We’ll put paper bracelets on all who drink beer
At ball games and concerts so we needn’t fear,
That innocent children outside the turnstiles
Will fail to recognize who are Gentiles.

Chorus
Away! away with rum by gum… etc.

We’ll have guards at the gates to check all your IDs
And if you’re Hispanic, you’d better say: ”Please”
No license no liquor - its righteous we think
That illegal aliens should never drink!

Chorus
Away! away with rum by gum… etc.

Oh our stores are not cluttered with slow selling wine
That cost you a fortune, and tastes so divine.
It’s the alky, the wino we’re trying to please,
If we could just do it, we’d only sell squeeze!

Chorus
Away! away with rum by gum… etc.

We have plenty of agents and all under age
Who help us bust clubs and the St.
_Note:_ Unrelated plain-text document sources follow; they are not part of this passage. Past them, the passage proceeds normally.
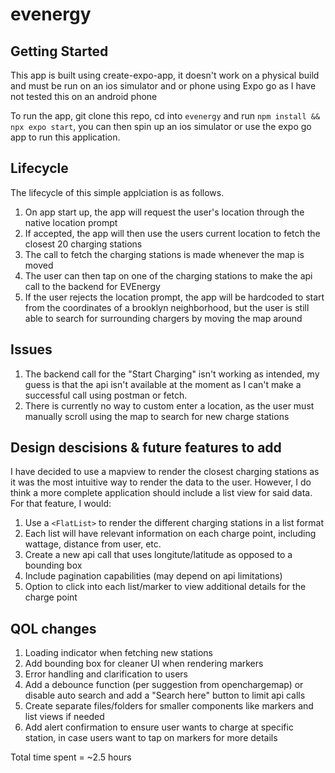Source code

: # evenergy

## Getting Started

This app is built using create-expo-app, it doesn't work on a physical build and must be run on an ios simulator and or phone using Expo go as I have not tested this on an android phone

To run the app, git clone this repo, cd into `evenergy` and run `npm install && npx expo start`, you can then spin up an ios simulator or use the expo go app to run this application.

## Lifecycle

The lifecycle of this simple applciation is as follows.

1. On app start up, the app will request the user's location through the native location prompt
2. If accepted, the app will then use the users current location to fetch the closest 20 charging stations
3. The call to fetch the charging stations is made whenever the map is moved
4. The user can then tap on one of the charging stations to make the api call to the backend for EVEnergy
5. If the user rejects the location prompt, the app will be hardcoded to start from the coordinates of a brooklyn neighborhood, but the user is still able to search for surrounding chargers by moving the map around

## Issues

1. The backend call for the "Start Charging" isn't working as intended, my guess is that the api isn't available at the moment as I can't make a successful call using postman or fetch.
2. There is currently no way to custom enter a location, as the user must manually scroll using the map to search for new charge stations

## Design descisions & future features to add

I have decided to use a mapview to render the closest charging stations as it was the most intuitive way to render the data to the user. However, I do think a more complete application should include a list view for said data. For that feature, I would:

1. Use a `<FlatList>` to render the different charging stations in a list format
2. Each list will have relevant information on each charge point, including wattage, distance from user, etc.
3. Create a new api call that uses longitute/latitude as opposed to a bounding box
4. Include pagination capabilities (may depend on api limitations)
5. Option to click into each list/marker to view additional details for the charge point

## QOL changes

1. Loading indicator when fetching new stations
2. Add bounding box for cleaner UI when rendering markers
3. Error handling and clarification to users
4. Add a debounce function (per suggestion from openchargemap) or disable auto search and add a "Search here" button to limit api calls
5. Create separate files/folders for smaller components like markers and list views if needed
6. Add alert confirmation to ensure user wants to charge at specific station, in case users want to tap on markers for more details

Total time spent = ~2.5 hours
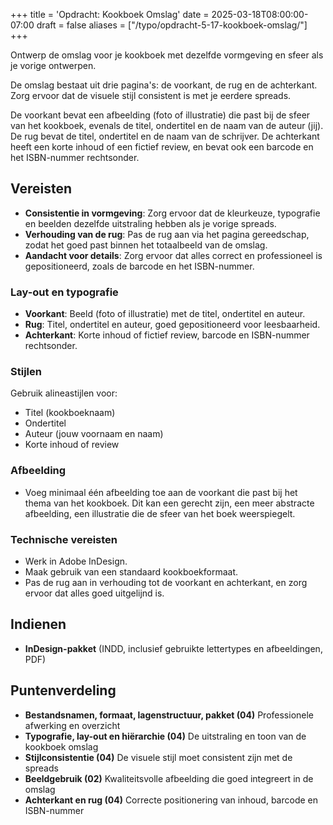 +++
title = 'Opdracht: Kookboek Omslag'
date = 2025-03-18T08:00:00-07:00
draft = false
aliases = ["/typo/opdracht-5-17-kookboek-omslag/"]
+++

Ontwerp de omslag voor je kookboek met dezelfde vormgeving en sfeer als je vorige ontwerpen. 

De omslag bestaat uit drie pagina's: de voorkant, de rug en de achterkant. Zorg ervoor dat de visuele stijl consistent is met je eerdere spreads. 

De voorkant bevat een afbeelding (foto of illustratie) die past bij de sfeer van het kookboek, evenals de titel, ondertitel en de naam van de auteur (jij). De rug bevat de titel, ondertitel en de naam van de schrijver. De achterkant heeft een korte inhoud of een fictief review, en bevat ook een barcode en het ISBN-nummer rechtsonder.

## Vereisten

- **Consistentie in vormgeving**: Zorg ervoor dat de kleurkeuze, typografie en beelden dezelfde uitstraling hebben als je vorige spreads.
- **Verhouding van de rug**: Pas de rug aan via het pagina gereedschap, zodat het goed past binnen het totaalbeeld van de omslag.
- **Aandacht voor details**: Zorg ervoor dat alles correct en professioneel is gepositioneerd, zoals de barcode en het ISBN-nummer.

### Lay-out en typografie

- **Voorkant**: Beeld (foto of illustratie) met de titel, ondertitel en auteur.
- **Rug**: Titel, ondertitel en auteur, goed gepositioneerd voor leesbaarheid.
- **Achterkant**: Korte inhoud of fictief review, barcode en ISBN-nummer rechtsonder.

### Stijlen

Gebruik alineastijlen voor:

- Titel (kookboeknaam)
- Ondertitel
- Auteur (jouw voornaam en naam)
- Korte inhoud of review

### Afbeelding

- Voeg minimaal één afbeelding toe aan de voorkant die past bij het thema van het kookboek. Dit kan een gerecht zijn, een meer abstracte afbeelding, een illustratie die de sfeer van het boek weerspiegelt.

### Technische vereisten

- Werk in Adobe InDesign.
- Maak gebruik van een standaard kookboekformaat.
- Pas de rug aan in verhouding tot de voorkant en achterkant, en zorg ervoor dat alles goed uitgelijnd is.

## Indienen

- **InDesign-pakket** (INDD, inclusief gebruikte lettertypes en afbeeldingen, PDF)

## Puntenverdeling

- **Bestandsnamen, formaat, lagenstructuur, pakket (04)** Professionele afwerking en overzicht
- **Typografie, lay-out en hiërarchie (04)** De uitstraling en toon van de kookboek omslag
- **Stijlconsistentie (04)** De visuele stijl moet consistent zijn met de spreads
- **Beeldgebruik (02)** Kwaliteitsvolle afbeelding die goed integreert in de omslag
- **Achterkant en rug (04)** Correcte positionering van inhoud, barcode en ISBN-nummer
Pats Parade
Don’t say it’s entrapment or some kind of Joke,
Just look at what happened to Brophy’s Dead Goat!

Chorus
Away! away with rum by gum… etc.

Oh we’re coming we’re coming our brave little corps
To keep our state worthy and wholesome, and pure,
Jon Huntsman appoints us to serve ‘til the end,
As long as we maintain our “T” Recommend”

Chorus
Away! away with rum by gum…etc.

So tourist before you set foot in our state
Take heed that we’ll track every move that you make
The places you enter, and how much you drink
What faith you belong to… the thoughts that you think.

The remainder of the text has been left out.